▶ TASK TO CARRY OUT:
Return each line of the records with nothing changed, pictures excepted.

Saved entries
------------------------------------------------------------
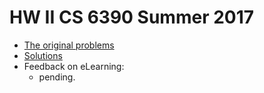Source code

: # HW II CS 6390 Summer 2017

- [The original problems](hw2.md)
- [Solutions](solutions.pdf)
- Feedback on eLearning:
    - pending.

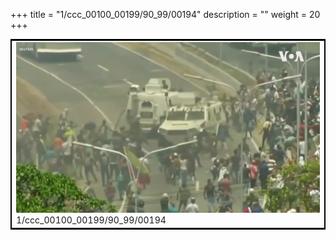 +++
title = "1/ccc_00100_00199/90_99/00194"
description = ""
weight = 20
+++

<table style="border:2px solid black;max-width:800px;max-height:800px;" 
><tr><td>
<img class="center-fit-jpg"
src="/jpg_/aaa_20190430_NxaOmWaI8sI_00193.jpg">
1/ccc_00100_00199/90_99/00194
</img></td></tr></table>
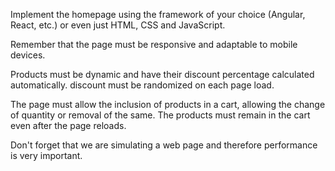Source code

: Implement the homepage using the framework of your choice (Angular, React, etc.) or even just HTML, CSS and JavaScript.

Remember that the page must be responsive and adaptable to mobile devices.

Products must be dynamic and have their discount percentage calculated automatically. discount must be randomized on each page load.

The page must allow the inclusion of products in a cart, allowing the change of quantity or removal of the same. The products must remain in the cart even after the page reloads.

Don't forget that we are simulating a web page and therefore performance is very important.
------------------------------------------------------------
▶ YOUR RESPONSE:
Source code

: # HW II CS 6390 Summer 2017

- [The original problems](hw2.md)
- [Solutions](solutions.pdf)
- Feedback on eLearning:
    - pending.

 +++
title = "1/ccc_00100_00199/90_99/00194"
description = ""
weight = 20
+++

<table style="border:2px solid black;max-width:800px;max-height:800px;" 
><tr><td>
<img class="center-fit-jpg"
src="/jpg_/aaa_20190430_NxaOmWaI8sI_00193.jpg">
1/ccc_00100_00199/90_99/00194
</img></td></tr></table>
Source code

: Implement the homepage using the framework of your choice (Angular, React, etc.) or even just HTML, CSS and JavaScript.

Remember that the page must be responsive and adaptable to mobile devices.

Products must be dynamic and have their discount percentage calculated automatically. discount must be randomized on each page load.

The page must allow the inclusion of products in a cart, allowing the change of quantity or removal of the same. The products must remain in the cart even after the page reloads.

Don't forget that we are simulating a web page and therefore performance is very important.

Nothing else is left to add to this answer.